Another common architecture is the Gated Recurrent Unit (GRU) which is similar to LSTMs but is much simpler in its structure and significantly faster when computing the output.

In TensorFlow, we can build a GRU network as follows:

import tensorflow as tf

class GRUModel(tf.keras.Model):
    def __init__(self, units, input_feature_dim, num_classes):
        super(GRUModel, self).__init__()
        # GRU layer
        self.gru_layer = tf.keras.layers.GRU(units, return_sequences=False, input_shape=(None, input_feature_dim))
        self.fc = tf.keras.layers.Dense(num_classes)
        
    def call(self, inputs):
        x = self.gru_layer(inputs)
        output = self.fc(x)
        return output

In PyTorch:

import torch
import torch.nn as nn

class GRUModel(nn.Module):
    def __init__(self, input_size, hidden_size, num_layers, num_classes):
        super(GRUModel, self).__init__()
        self.hidden_size = hidden_size
        self.num_layers = num_layers
        # GRU layer
        self.gru = nn.GRU(input_size, hidden_size, num_layers, batch_first=True)
        self.fc = nn.Linear(hidden_size, num_classes)
    
    def forward(self, x):
        h0 = torch.zeros(self.num_layers, x.size(0), self.hidden_size).to(x.device)
        
        # Forward propagate GRU
        out, _ = self.gru(x, h0)  # out: tensor of shape (batch_size, seq_length, hidden_size)
        
        out = self.fc(out[:, -1, :])
        return out

5. Applications

Now that we have gained an understanding of the architectures of RNNs, we’ll talk about their most common applications of them.
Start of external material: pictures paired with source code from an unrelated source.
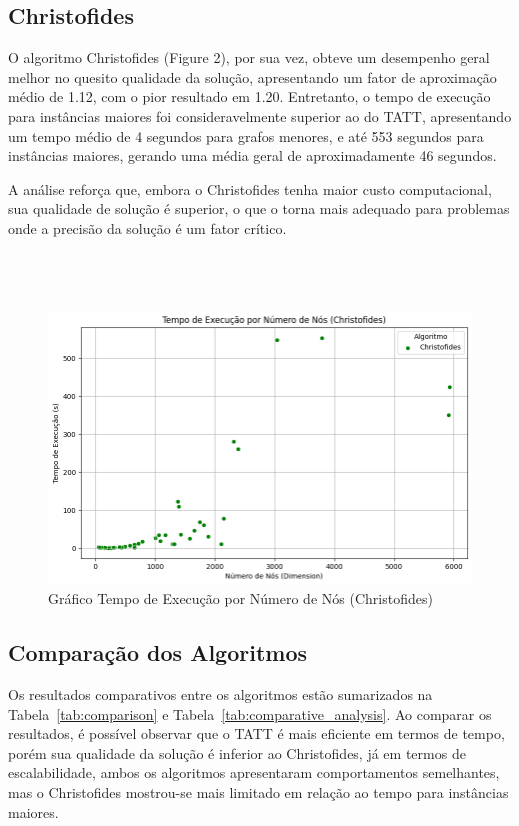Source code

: \documentclass[12pt]{article}
\begin{document}
\subsection{Christofides}
O algoritmo Christofides (Figure 2), por sua vez, obteve um desempenho geral melhor no quesito qualidade da solução, apresentando um fator de aproximação médio de 1.12, com o pior resultado em 1.20. Entretanto, o tempo de execução para instâncias maiores foi consideravelmente superior ao do TATT, apresentando um tempo médio de 4 segundos para grafos menores, e até 553 segundos para instâncias maiores, gerando uma média geral de aproximadamente 46 segundos.

A análise reforça que, embora o Christofides tenha maior custo computacional, sua qualidade de solução é superior, o que o torna mais adequado para problemas onde a precisão da solução é um fator crítico.
\\
\\
\\
\\

\begin{figure}[ht]
\centering
\includegraphics[width=.7\textwidth]{Figure2.png}
\caption{Gráfico Tempo de Execução por Número de Nós (Christofides)}
\label{fig:exampleFig2}
\end{figure}

\subsection{Comparação dos Algoritmos}
Os resultados comparativos entre os algoritmos estão sumarizados na Tabela~\ref{tab:comparison} e Tabela~\ref{tab:comparative_analysis}. Ao comparar os resultados, é possível observar que o TATT é mais eficiente em termos de tempo, porém sua qualidade da solução é inferior ao Christofides, já em termos de escalabilidade, ambos os algoritmos apresentaram comportamentos semelhantes, mas o Christofides mostrou-se mais limitado em relação ao tempo para instâncias maiores.
\end{document}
5.1. Natural Language Processing

The most common application of RNNs is in processing text sequences. For example, we can use an RNN to generate text by predicting each time the next word of a text sequence. This task can be proved helpful for chatbot applications and online language translators.

5.2. Series Forecasting

Another useful application of RNNs is in time series forecasting, where our goal is to predict some future outcomes given the previous ones. For example, in weather forecasting, we can use an RNN to explore historical patterns in previous weather data and employ them to predict the weather in the future better.

5.3. Video Processing

Videos can be considered as another type of sequence since they are sequences of image frames. So, RNNs can also be used in video processing tasks like video classification, where our goal is to classify a given video into a category.

5.4. Reinforcement Learning

Finally, RNNs are also used in cases where we want to make decisions in a dynamic environment, like in reinforcement learning. Specifically, we can control a robot using an RNN that maintains the current state of the environment in the RNN memory.

6. Conclusion

In this article, we presented RNNs. First, we talked about their architecture and their differences from traditional networks. Then, we briefly discussed two types of RNNs and some of their applications.